**INSTRUCTIONS TO FOLLOW**: Retype every entry word for word. Omit the pictures.

=== Begin Enclosure ===

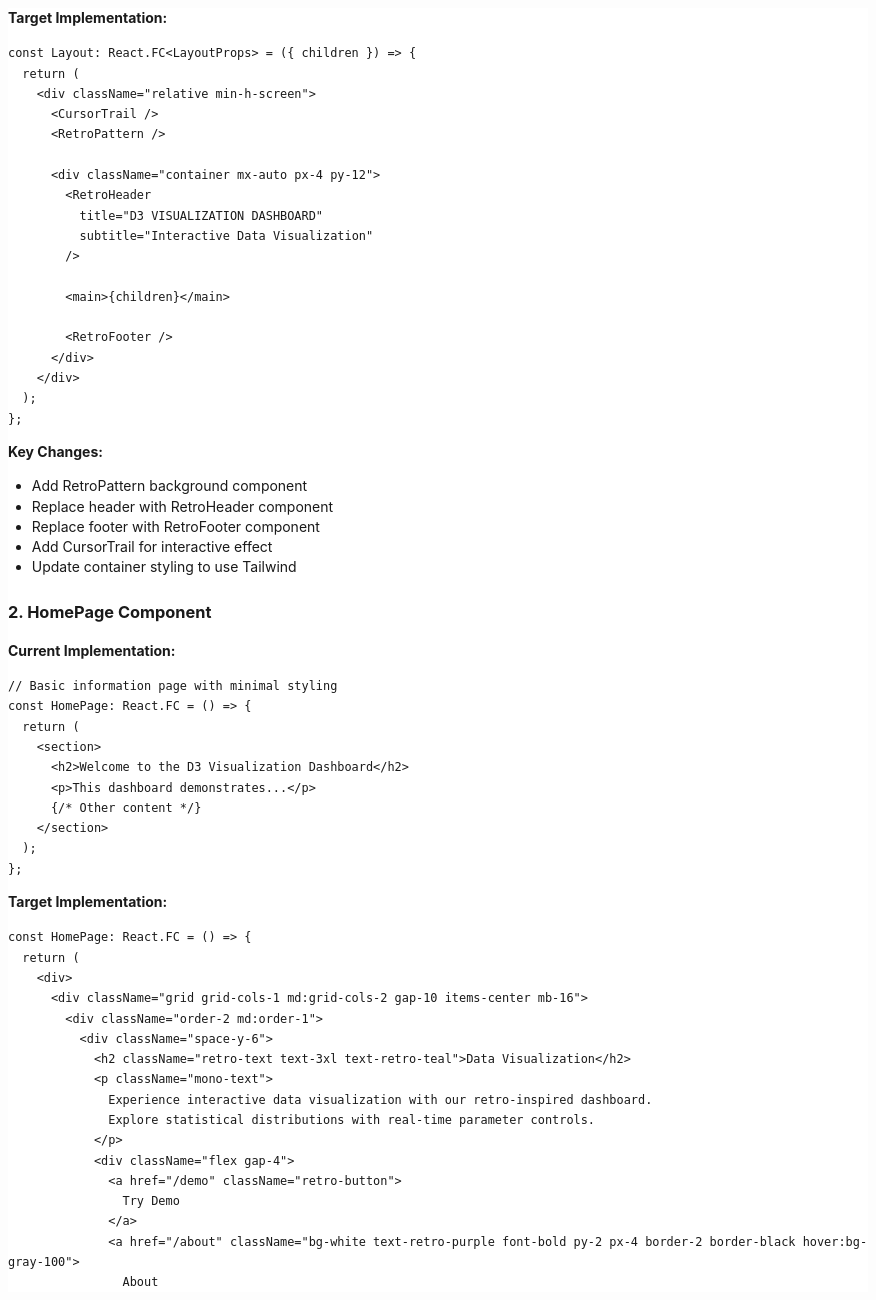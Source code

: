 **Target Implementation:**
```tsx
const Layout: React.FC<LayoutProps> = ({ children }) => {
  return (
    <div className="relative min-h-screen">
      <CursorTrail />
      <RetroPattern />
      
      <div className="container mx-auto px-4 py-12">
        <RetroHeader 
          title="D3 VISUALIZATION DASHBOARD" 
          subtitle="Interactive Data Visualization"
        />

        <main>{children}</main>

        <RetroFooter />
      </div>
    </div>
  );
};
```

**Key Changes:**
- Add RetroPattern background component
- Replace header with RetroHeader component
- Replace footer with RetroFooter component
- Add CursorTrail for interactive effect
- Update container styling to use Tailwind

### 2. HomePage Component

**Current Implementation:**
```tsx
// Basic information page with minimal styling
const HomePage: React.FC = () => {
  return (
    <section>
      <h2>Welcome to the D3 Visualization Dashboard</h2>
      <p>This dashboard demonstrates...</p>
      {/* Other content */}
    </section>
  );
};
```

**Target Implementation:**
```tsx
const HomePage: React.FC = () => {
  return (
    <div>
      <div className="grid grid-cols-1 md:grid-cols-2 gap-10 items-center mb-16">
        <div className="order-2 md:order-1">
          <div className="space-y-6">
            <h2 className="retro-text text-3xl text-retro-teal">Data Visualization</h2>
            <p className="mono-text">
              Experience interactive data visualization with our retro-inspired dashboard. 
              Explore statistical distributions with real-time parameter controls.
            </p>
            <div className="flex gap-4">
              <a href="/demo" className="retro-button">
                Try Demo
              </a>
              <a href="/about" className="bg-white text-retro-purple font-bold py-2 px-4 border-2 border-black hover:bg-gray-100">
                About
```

=== End Enclosure ===

**ANSWER SECTION**:
Source code

: **Target Implementation:**
```tsx
const Layout: React.FC<LayoutProps> = ({ children }) => {
  return (
    <div className="relative min-h-screen">
      <CursorTrail />
      <RetroPattern />
      
      <div className="container mx-auto px-4 py-12">
        <RetroHeader 
          title="D3 VISUALIZATION DASHBOARD" 
          subtitle="Interactive Data Visualization"
        />

        <main>{children}</main>

        <RetroFooter />
      </div>
    </div>
  );
};
```

**Key Changes:**
- Add RetroPattern background component
- Replace header with RetroHeader component
- Replace footer with RetroFooter component
- Add CursorTrail for interactive effect
- Update container styling to use Tailwind

### 2. HomePage Component

**Current Implementation:**
```tsx
// Basic information page with minimal styling
const HomePage: React.FC = () => {
  return (
    <section>
      <h2>Welcome to the D3 Visualization Dashboard</h2>
      <p>This dashboard demonstrates...</p>
      {/* Other content */}
    </section>
  );
};
```

**Target Implementation:**
```tsx
const HomePage: React.FC = () => {
  return (
    <div>
      <div className="grid grid-cols-1 md:grid-cols-2 gap-10 items-center mb-16">
        <div className="order-2 md:order-1">
          <div className="space-y-6">
            <h2 className="retro-text text-3xl text-retro-teal">Data Visualization</h2>
            <p className="mono-text">
              Experience interactive data visualization with our retro-inspired dashboard. 
              Explore statistical distributions with real-time parameter controls.
            </p>
            <div className="flex gap-4">
              <a href="/demo" className="retro-button">
                Try Demo
              </a>
              <a href="/about" className="bg-white text-retro-purple font-bold py-2 px-4 border-2 border-black hover:bg-gray-100">
                About
```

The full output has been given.